* Record set:

━━━━━━━━━━━━━━━━━━━━

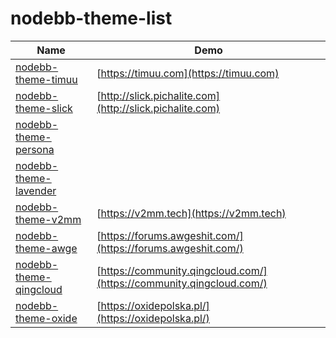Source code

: # nodebb-theme-list

| Name | Demo |
|-----|-----|
| [nodebb-theme-timuu](https://github.com/timuu/nodebb-theme-timuu) | [https://timuu.com](https://timuu.com) |
| [nodebb-theme-slick](https://github.com/pichalite/nodebb-theme-slick) | [http://slick.pichalite.com](http://slick.pichalite.com) |
| [nodebb-theme-persona](https://github.com/NodeBB/nodebb-theme-persona) |  |
| [nodebb-theme-lavender](https://github.com/NodeBB/nodebb-theme-lavender) |  |
| [nodebb-theme-v2mm](https://github.com/revir/nodebb-theme-v2mm) | [https://v2mm.tech](https://v2mm.tech) |
| [nodebb-theme-awge](https://github.com/alex-shortt/nodebb-theme-awge) | [https://forums.awgeshit.com/](https://forums.awgeshit.com/) |
| [nodebb-theme-qingcloud](https://github.com/imdonkey/nodebb-theme-qingcloud) | [https://community.qingcloud.com/](https://community.qingcloud.com/) |
| [nodebb-theme-oxide](https://github.com/youhosi/nodebb-theme-oxide) | [https://oxidepolska.pl/](https://oxidepolska.pl/) |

━━━━━━━━━━━━━━━━━━━━

After removing the pictures, repeat the remaining records exactly.

* Written answer:
Source code

: # nodebb-theme-list

| Name | Demo |
|-----|-----|
| [nodebb-theme-timuu](https://github.com/timuu/nodebb-theme-timuu) | [https://timuu.com](https://timuu.com) |
| [nodebb-theme-slick](https://github.com/pichalite/nodebb-theme-slick) | [http://slick.pichalite.com](http://slick.pichalite.com) |
| [nodebb-theme-persona](https://github.com/NodeBB/nodebb-theme-persona) |  |
| [nodebb-theme-lavender](https://github.com/NodeBB/nodebb-theme-lavender) |  |
| [nodebb-theme-v2mm](https://github.com/revir/nodebb-theme-v2mm) | [https://v2mm.tech](https://v2mm.tech) |
| [nodebb-theme-awge](https://github.com/alex-shortt/nodebb-theme-awge) | [https://forums.awgeshit.com/](https://forums.awgeshit.com/) |
| [nodebb-theme-qingcloud](https://github.com/imdonkey/nodebb-theme-qingcloud) | [https://community.qingcloud.com/](https://community.qingcloud.com/) |
| [nodebb-theme-oxide](https://github.com/youhosi/nodebb-theme-oxide) | [https://oxidepolska.pl/](https://oxidepolska.pl/) |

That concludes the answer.